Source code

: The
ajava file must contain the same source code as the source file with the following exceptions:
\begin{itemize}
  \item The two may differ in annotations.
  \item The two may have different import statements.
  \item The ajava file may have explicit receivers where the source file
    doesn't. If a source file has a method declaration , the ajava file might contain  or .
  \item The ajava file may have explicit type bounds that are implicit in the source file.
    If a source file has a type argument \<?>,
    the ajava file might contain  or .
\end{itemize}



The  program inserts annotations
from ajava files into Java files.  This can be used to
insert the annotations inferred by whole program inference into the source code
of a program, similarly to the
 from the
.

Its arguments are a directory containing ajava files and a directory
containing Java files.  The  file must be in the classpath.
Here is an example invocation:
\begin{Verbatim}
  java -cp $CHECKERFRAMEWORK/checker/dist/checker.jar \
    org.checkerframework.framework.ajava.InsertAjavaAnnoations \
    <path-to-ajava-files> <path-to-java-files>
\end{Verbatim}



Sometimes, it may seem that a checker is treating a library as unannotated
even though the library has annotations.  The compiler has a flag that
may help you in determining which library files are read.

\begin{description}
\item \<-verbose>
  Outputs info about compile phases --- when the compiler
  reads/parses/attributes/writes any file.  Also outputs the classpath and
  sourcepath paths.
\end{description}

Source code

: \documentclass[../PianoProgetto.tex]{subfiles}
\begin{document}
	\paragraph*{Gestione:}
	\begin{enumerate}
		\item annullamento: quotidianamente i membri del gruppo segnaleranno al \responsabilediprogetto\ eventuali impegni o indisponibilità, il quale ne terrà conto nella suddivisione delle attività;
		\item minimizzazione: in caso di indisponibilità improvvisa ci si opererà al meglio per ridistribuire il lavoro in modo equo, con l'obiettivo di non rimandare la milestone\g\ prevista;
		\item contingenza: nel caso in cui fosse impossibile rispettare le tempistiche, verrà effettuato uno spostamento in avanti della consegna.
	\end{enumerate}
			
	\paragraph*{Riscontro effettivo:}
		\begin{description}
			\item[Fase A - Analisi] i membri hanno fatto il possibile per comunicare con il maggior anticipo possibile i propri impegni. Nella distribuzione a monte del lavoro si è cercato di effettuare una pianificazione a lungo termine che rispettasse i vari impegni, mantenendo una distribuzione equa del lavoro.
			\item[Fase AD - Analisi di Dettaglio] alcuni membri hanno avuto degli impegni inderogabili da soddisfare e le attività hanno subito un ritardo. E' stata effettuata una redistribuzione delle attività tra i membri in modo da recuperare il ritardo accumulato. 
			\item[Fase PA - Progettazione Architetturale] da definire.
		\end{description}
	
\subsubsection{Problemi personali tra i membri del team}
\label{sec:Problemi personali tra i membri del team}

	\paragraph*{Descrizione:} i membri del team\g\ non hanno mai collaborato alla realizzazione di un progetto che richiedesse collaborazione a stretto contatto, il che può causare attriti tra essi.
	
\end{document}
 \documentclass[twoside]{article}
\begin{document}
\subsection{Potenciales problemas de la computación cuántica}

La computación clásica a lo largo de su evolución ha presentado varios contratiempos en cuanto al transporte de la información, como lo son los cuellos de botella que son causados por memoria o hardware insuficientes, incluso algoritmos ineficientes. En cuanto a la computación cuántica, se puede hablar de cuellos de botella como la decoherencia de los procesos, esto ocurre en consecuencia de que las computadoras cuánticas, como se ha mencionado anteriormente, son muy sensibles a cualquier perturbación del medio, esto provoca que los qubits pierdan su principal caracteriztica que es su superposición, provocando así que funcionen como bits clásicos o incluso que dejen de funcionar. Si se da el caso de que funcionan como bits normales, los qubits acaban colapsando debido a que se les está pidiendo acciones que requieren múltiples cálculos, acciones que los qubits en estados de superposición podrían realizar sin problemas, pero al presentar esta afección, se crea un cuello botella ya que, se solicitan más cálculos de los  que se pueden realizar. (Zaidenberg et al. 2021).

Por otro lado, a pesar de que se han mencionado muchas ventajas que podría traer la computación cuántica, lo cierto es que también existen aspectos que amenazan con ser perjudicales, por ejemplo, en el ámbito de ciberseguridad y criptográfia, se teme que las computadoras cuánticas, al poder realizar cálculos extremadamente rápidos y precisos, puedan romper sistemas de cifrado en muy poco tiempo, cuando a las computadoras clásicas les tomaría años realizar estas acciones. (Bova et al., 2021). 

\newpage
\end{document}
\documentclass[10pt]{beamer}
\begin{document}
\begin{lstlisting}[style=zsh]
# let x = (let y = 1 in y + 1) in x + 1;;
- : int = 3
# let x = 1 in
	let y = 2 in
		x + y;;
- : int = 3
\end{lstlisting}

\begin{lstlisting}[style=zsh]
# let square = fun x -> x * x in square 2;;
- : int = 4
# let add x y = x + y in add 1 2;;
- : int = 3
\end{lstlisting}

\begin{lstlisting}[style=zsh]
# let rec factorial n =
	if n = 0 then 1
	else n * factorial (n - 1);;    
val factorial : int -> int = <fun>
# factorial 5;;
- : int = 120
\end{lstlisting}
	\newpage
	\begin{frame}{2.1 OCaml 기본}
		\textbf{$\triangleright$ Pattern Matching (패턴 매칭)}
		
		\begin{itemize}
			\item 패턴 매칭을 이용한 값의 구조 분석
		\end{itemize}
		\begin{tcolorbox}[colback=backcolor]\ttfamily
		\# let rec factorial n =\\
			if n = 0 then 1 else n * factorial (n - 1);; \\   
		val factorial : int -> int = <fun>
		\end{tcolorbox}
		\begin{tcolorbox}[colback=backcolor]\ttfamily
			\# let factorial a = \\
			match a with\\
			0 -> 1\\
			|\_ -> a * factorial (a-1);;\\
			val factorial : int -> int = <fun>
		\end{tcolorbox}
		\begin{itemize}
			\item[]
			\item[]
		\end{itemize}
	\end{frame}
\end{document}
════════════════
» Exercise directions: Gather each line of the listing that holds the string "delle".

» Task result:
		\item annullamento: quotidianamente i membri del gruppo segnaleranno al \responsabilediprogetto\ eventuali impegni o indisponibilità, il quale ne terrà conto nella suddivisione delle attività;
			\item[Fase AD - Analisi di Dettaglio] alcuni membri hanno avuto degli impegni inderogabili da soddisfare e le attività hanno subito un ritardo. E' stata effettuata una redistribuzione delle attività tra i membri in modo da recuperare il ritardo accumulato. 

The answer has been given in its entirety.